Après la Seconde Guerre, la fruitière est dotée de statuts de coopérative et la cession du terrain sur laquelle elle est implantée est régularisée devant notaire. En 1961, les deux fruitières (la Société laitière agricole de Chainaz-Chef-lieu et la Coopérative Croix Dupassieux) fusionnent, au profit de la fruitière de Croix Dupassieux, dont dépend dès lors la porcherie du chef-lieu.
En 1973, quatre gros sociétaires décident de quitter la coopérative pour livrer leur lait à celle de Sales, plus dynamique, qui leur propose entre autres l'installation d'un tank, Chez Dupassieux, où le lait porté par ces quatre producteurs est collecté chaque jour. Après 1975, ce sont 10 coopérateurs qui abandonnent la fruitière de Croix Dupassieux au profit de celle de Cusy-la Pallud, où ils sont producteurs "forains" (extérieurs) ; le lait est alors toujours pesé à Chainaz-les-Frasses mais travaillé à Cusy. Par la suite la fruitière de Croix Dupassieux fusionne avec celle de Cusy, qui devient donc propriétaire de tous ses biens meubles et immeubles.

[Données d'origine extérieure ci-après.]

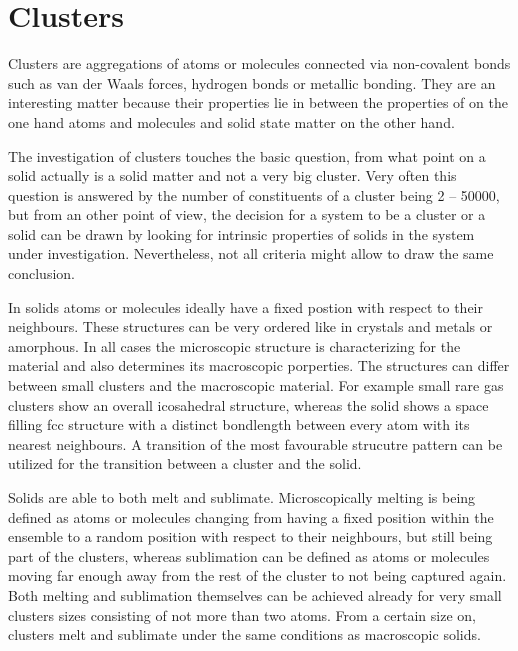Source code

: \section{Clusters}

Clusters are aggregations of atoms or molecules connected via non-covalent
bonds such as van der Waals forces, hydrogen bonds or metallic bonding.
They are an interesting
matter because their properties lie in between the properties of on the one hand
atoms and molecules and solid state matter on the other hand.

The investigation of clusters touches the basic question, from what point
on a solid actually is a solid matter and not a very big cluster.
Very often this question is answered by the number of constituents
of a cluster being
2 -- 50000, but from an other point of view, the decision for
a system to be a cluster or a solid can be drawn by looking for
intrinsic 
properties of solids in the system under investigation.
Nevertheless, not all criteria might allow to draw the same conclusion.

In solids atoms or molecules ideally have a fixed postion with respect to their
neighbours. These structures can be very ordered like in crystals and metals
or amorphous. In all cases the microscopic structure is characterizing for
the material and also determines its macroscopic
porperties.
The structures can differ between small clusters and the macroscopic
material. For example small rare gas clusters show an overall icosahedral
structure, whereas the solid shows a space filling fcc structure with
a distinct bondlength between every atom with its nearest neighbours.
A transition of the most favourable strucutre pattern can be utilized
for the transition between a cluster and the solid.

Solids are able to both melt and sublimate. Microscopically melting
is being defined as atoms or
molecules changing from having a fixed position within the ensemble to a
random position with respect to their neighbours, but still being part
of the clusters, whereas sublimation can be defined as atoms or molecules
moving far enough away from the rest of the cluster to not being captured
again.
Both melting and sublimation themselves can be achieved already for very
small clusters
sizes consisting of not more than two atoms. From a certain size on,
clusters melt and sublimate under the same conditions as macroscopic
solids.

En 1981, le bâtiment de la fruitière de Croix Dupassieux est mis en vente (un prix préférentiel est accordé aux sociétaires) par la fruitière de Cusy ; celle-ci se réserve le droit d'utiliser pendant cinq ans la "cave neuve [du bâtiment]... pour la réception du lait des sociétaires de Chainaz" (désigne peut-être l'actuel garage sous dalle édifié contre le soubassement au nord). L'édifice est réhabilité en deux logements. L'escalier extérieur d'accès au 1er étage, situé devant la façade principale, est supprimé ; un escalier extérieur en bois est ajouté pour l'accès aux combles aménagés en habitation. Les biens immobiliers de l'ancienne fruitière des Frasses comprenaient également l'ancienne porcherie (2016 A7 814, 828, dénaturée) et le terrain de la salle des fêtes, ainsi qu'un autre terrain plus au sud, cédés gracieusement à la commune ou achetés par elle entre la fin des années 1970 et le début des années 1980.
Au début des années 2000, il ne restait que trois producteurs de lait dans la commune, dont la production était achetée par la fruitière de Sales ou par celle de Gruffy (Chabert).
(Historique établi à partir de l'article de Pierre Gorrex pour le Bulletin municipal de Chainaz-les-Frasses, pour lequel ont été consultés plusieurs registres ou carnets de fruitière conservés en mains privées, et de l'ouvrage Viuz-la-Chiésaz, raconte-moi ton histoire !).